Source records

■ ■ ■ ■ ■ ■ ■

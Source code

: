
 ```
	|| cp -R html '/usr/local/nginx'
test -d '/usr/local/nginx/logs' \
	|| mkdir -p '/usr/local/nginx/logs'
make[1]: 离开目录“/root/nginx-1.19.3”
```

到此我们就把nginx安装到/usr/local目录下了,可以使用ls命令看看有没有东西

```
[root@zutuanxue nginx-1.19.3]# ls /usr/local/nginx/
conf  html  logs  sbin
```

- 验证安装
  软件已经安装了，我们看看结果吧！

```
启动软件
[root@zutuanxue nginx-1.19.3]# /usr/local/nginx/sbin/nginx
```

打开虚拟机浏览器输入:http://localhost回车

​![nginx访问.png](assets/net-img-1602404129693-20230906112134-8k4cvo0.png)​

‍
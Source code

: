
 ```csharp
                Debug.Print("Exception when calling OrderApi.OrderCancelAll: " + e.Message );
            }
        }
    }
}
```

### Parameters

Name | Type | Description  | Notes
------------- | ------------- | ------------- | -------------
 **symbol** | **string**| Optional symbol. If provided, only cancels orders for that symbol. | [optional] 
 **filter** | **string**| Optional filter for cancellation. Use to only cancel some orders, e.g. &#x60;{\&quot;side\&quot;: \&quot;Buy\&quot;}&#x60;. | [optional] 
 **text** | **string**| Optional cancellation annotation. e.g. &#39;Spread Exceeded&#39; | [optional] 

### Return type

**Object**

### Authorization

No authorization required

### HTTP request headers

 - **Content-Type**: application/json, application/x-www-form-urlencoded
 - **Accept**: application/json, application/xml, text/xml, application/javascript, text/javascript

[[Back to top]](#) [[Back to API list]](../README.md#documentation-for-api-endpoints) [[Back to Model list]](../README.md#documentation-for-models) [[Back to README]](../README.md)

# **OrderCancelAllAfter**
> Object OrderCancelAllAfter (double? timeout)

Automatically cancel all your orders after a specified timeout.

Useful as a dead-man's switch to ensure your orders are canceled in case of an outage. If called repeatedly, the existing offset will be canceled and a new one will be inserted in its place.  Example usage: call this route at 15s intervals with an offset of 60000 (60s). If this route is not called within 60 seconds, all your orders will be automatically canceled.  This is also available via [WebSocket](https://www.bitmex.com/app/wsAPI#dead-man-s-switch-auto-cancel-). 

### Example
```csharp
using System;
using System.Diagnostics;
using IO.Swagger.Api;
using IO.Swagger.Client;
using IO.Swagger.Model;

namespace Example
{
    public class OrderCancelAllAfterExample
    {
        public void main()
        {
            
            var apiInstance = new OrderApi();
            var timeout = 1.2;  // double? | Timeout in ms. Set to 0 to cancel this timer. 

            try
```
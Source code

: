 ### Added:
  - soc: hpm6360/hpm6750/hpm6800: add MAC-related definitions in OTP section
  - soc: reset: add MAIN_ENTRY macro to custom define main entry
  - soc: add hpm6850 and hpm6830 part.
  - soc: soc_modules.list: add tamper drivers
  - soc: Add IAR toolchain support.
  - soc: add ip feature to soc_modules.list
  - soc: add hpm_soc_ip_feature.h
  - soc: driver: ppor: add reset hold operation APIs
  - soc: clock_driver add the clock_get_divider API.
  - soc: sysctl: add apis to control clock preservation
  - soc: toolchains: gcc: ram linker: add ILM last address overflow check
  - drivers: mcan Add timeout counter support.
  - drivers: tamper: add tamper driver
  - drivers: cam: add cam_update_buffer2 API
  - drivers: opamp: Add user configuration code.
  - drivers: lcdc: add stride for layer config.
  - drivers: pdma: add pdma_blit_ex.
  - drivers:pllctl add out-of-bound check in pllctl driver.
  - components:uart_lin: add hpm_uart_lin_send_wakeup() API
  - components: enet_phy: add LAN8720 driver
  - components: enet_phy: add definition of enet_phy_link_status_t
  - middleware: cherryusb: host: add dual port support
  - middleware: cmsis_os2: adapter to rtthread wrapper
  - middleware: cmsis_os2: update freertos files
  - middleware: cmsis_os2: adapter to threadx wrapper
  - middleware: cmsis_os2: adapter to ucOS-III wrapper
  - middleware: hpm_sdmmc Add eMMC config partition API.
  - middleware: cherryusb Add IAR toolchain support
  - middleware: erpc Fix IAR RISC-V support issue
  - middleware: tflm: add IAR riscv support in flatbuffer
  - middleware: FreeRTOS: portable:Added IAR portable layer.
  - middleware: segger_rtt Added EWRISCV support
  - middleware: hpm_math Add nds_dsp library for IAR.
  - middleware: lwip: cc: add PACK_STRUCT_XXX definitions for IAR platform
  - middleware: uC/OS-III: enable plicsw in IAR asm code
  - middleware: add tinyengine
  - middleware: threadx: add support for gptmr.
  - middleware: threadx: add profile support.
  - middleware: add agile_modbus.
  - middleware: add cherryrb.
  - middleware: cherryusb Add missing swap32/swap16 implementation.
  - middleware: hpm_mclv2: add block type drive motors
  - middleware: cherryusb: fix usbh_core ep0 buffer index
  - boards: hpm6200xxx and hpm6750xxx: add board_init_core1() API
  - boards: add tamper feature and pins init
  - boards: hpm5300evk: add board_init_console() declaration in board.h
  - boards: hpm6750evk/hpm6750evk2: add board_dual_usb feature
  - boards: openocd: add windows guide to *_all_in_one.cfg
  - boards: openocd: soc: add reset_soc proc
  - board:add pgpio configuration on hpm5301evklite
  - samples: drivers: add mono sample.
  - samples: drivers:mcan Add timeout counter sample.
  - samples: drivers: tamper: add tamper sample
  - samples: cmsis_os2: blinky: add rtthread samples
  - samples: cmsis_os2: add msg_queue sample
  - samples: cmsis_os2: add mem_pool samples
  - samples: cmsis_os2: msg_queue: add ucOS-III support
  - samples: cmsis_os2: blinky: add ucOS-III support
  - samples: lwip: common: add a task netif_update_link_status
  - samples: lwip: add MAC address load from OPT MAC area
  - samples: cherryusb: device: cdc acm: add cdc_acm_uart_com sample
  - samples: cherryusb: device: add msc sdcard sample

■ ■ ■ ■ ■ ■ ■

HOW TO COMPLETE THIS TASK
Your reply should be a single number: the count of lines above that contain the word "layer".

ANSWER FOR THE TASK
2